Buy it, download as FLAC, put in your preferred local infrastructure to play. Plex/Plexamp works well, as does local file storage and a good command line music client if you're less GUI-friendly or don't have the resources for running them.
Another source are good ol' CDs. If you know where to look you can get them cheap too. Specialist charity shops that specialise in records and CDs in student or wealthy areas are good, as are second hand stores online.
plex alternative: jellyfin + finamp or fintunes. This is my new setup (alongside bandcamp if I haven't yet imported the bandcamp purchase into my jellyfin library). No cloud shit, no subscriptions, but I still support [most of] my favorite artists. Ones which aren't on bandcamp, well either I still have the CDs kicking around or some mp3s from wherever (yt-dlp + ffmpeg is useful when lazy too)
> It's not. Artists will often enough remove old albums so you can no longer play them.
That doesn't happen on other platforms?
I had two albums of a band who's front man died and they disbanded. The albums were removed but I still have them in my collection. You cant find it on the site anymore but I can still download and play them.

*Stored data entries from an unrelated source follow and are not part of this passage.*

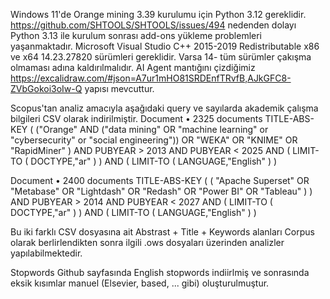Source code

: Windows 11'de Orange mining 3.39 kurulumu için Python 3.12 gereklidir. https://github.com/SHTOOLS/SHTOOLS/issues/494 nedenden dolayı Python 3.13 ile kurulum sonrası add-ons yükleme problemleri yaşanmaktadır.
Microsoft Visual Studio C++ 2015-2019 Redistributable x86 ve x64 14.23.27820 sürümleri gereklidir. Varsa 14- tüm sürümler çakışma olmaması adına kaldırılmalıdır.
AI Agent mantığını çizdiğimiz https://excalidraw.com/#json=A7ur1mHO81SRDEnfTRvfB,AJkGFC8-ZVbGokoi3oIw-Q yapısı mevcuttur.

Scopus'tan analiz amacıyla aşağıdaki query ve sayılarda akademik çalışma bilgileri CSV olarak indirilmiştir.
Document • 2325 documents
TITLE-ABS-KEY ( ("Orange" AND ("data mining" OR "machine learning" or "cybersecurity" or "social engineering")) OR "WEKA" OR "KNIME" OR "RapidMiner" ) AND PUBYEAR &gt; 2013 AND PUBYEAR &lt; 2025 AND ( LIMIT-TO ( DOCTYPE,"ar" ) ) AND ( LIMIT-TO ( LANGUAGE,"English" ) )

Document • 2400 documents
TITLE-ABS-KEY ( ( "Apache Superset" OR "Metabase" OR "Lightdash" OR "Redash" OR "Power BI" OR "Tableau" ) ) AND PUBYEAR &gt; 2014 AND PUBYEAR &lt; 2027 AND ( LIMIT-TO ( DOCTYPE,"ar" ) ) AND ( LIMIT-TO ( LANGUAGE,"English" ) )

Bu iki farklı CSV dosyasına ait Abstrast + Title + Keywords alanları Corpus olarak berlirlendikten sonra ilgili .ows dosyaları üzerinden analizler yapılabilmektedir. 

Stopwords Github sayfasında English stopwords indiirlmiş ve sonrasında eksik kısımlar manuel (Elsevier, based, ... gibi) oluşturulmuştur. 

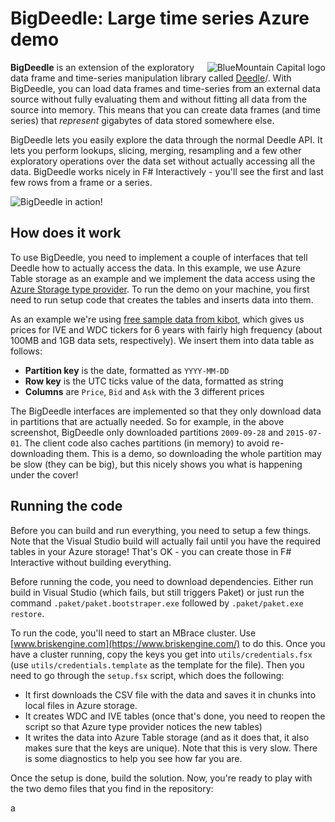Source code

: BigDeedle: Large time series Azure demo
=======================================

<img align="right" src="https://www.bluemountaincapital.com/media/logo.gif" alt="BlueMountain Capital logo" />

**BigDeedle** is an extension of the exploratory data frame and time-series
manipulation library called [Deedle](http://bluemountaincapital.github.io/Deedle/)/.
With BigDeedle, you can load data frames and time-series from an external data
source without fully evaluating them and without fitting all data from the
source into memory. This means that you can create data frames (and time series)
that _represent_ gigabytes of data stored somewhere else.

BigDeedle lets you easily explore the data through the normal Deedle API. It
lets you perform lookups, slicing, merging, resampling and a few other exploratory
operations over the data set without actually accessing all the data. BigDeedle
works nicely in F# Interactively - you'll see the first and last few rows from
a frame or a series.

![BigDeedle in action!](https://github.com/tpetricek/Deedle.BigDemo/raw/master/img/screen.png)

How does it work
----------------

To use BigDeedle, you need to implement a couple of interfaces that tell Deedle how
to actually access the data. In this example, we use Azure Table storage as an
example and we implement the data access using the [Azure Storage type
provider](http://fsprojects.github.io/AzureStorageTypeProvider/). To run the demo
on your machine, you first need to run setup code that creates the tables and
inserts data into them.

As an example we're using [free sample data from kibot](http://www.kibot.com/),
which gives us prices for IVE and WDC tickers for 6 years with fairly high frequency
(about 100MB and 1GB data sets, respectively). We insert them into data table as
follows:

 * **Partition key** is the date, formatted as `YYYY-MM-DD`
 * **Row key** is the UTC ticks value of the data, formatted as string
 * **Columns** are `Price`, `Bid` and `Ask` with the 3 different prices

The BigDeedle interfaces are implemented so that they only download data in partitions
that are actually needed. So for example, in the above screenshot, BigDeedle only
downloaded partitions `2009-09-28` and `2015-07-01`. The client code also caches
partitions (in memory) to avoid re-downloading them. This is a demo, so downloading
the whole partition may be slow (they can be big), but this nicely shows you what is
happening under the cover!

Running the code
----------------

Before you can build and run everything, you need to setup a few things. Note that
the Visual Studio build will actually fail until you have the required tables in
your Azure storage! That's OK - you can create those in F# Interactive without
building everything.

Before running the code, you need to download dependencies. Either run build in
Visual Studio (which fails, but still triggers Paket) or just run the command
`.paket/paket.bootstraper.exe` followed by `.paket/paket.exe restore`.

To run the code, you'll need to start an MBrace cluster. Use [www.briskengine.com](https://www.briskengine.com/)
to do this. Once you have a cluster running, copy the keys you get into `utils/credentials.fsx`
(use `utils/credentials.template` as the template for the file). Then you need
to go through the `setup.fsx` script, which does the following:

 * It first downloads the CSV file with the data and saves it in chunks into
   local files in Azure storage.
 * It creates WDC and IVE tables (once that's done, you need to reopen the
   script so that Azure type provider notices the new tables)
 * It writes the data into Azure Table storage (and as it does that, it also makes
   sure that the keys are unique). Note that this is very slow. There is some
   diagnostics to help you see how far you are.

Once the setup is done, build the solution. Now, you're ready to play with the
two demo files that you find in the repository:















a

No, making an album private does not disappear the music from people who have purchased it.
However, Bandcamp does abide by the laws that require them to stop distributing music at the rights holders' request.
No music service, or any service, for that matter, will guarantee access to files without regard to laws. Some will try harder, some have tried harder and been beaten down.
this has happened to me once, appropriately enough with some hauntology tracks. the songs are weirdly enough still available in the ios app to play but not to download via the web. presumably they're still somewhere in bandcamp behind a boolean, but i never got around to downloading them (to be fair, i have them on a _cassette_ that originally included bandcamp codes, so i mean, i really can't complain, i knew what i was getting into)
This happened to me a bunch. I think in one case an artist released an album, but wanted to disallow buying individual tracks so they relisted it after I bought one track.
The most infuriating thing is that bandcamp gaslights you on it. I eventually confirmed that yes, I had bought that song, after tracking down the receipt in my email provider or something (it was hidden from purchase history, bandcamp "I can't find my music" link didn't mention this, etc etc).
This isn't just an issue for playing music though - if you buy a bunch of stuff but don't download it right away you could loose it too. I bought the track I mentioned right after it was released, and the substitution happened within a day or two of that.
Like, I get it, if there was some legal issue (pirated work - and then they should issue refunds). But the fact that bandcamp tries to hide it just means that they know they have no moral grounds here.
Buy it, download as FLAC, put in your preferred local infrastructure to play. Plex/Plexamp works well, as does local file storage and a good command line music client if you're less GUI-friendly or don't have the resources for running them.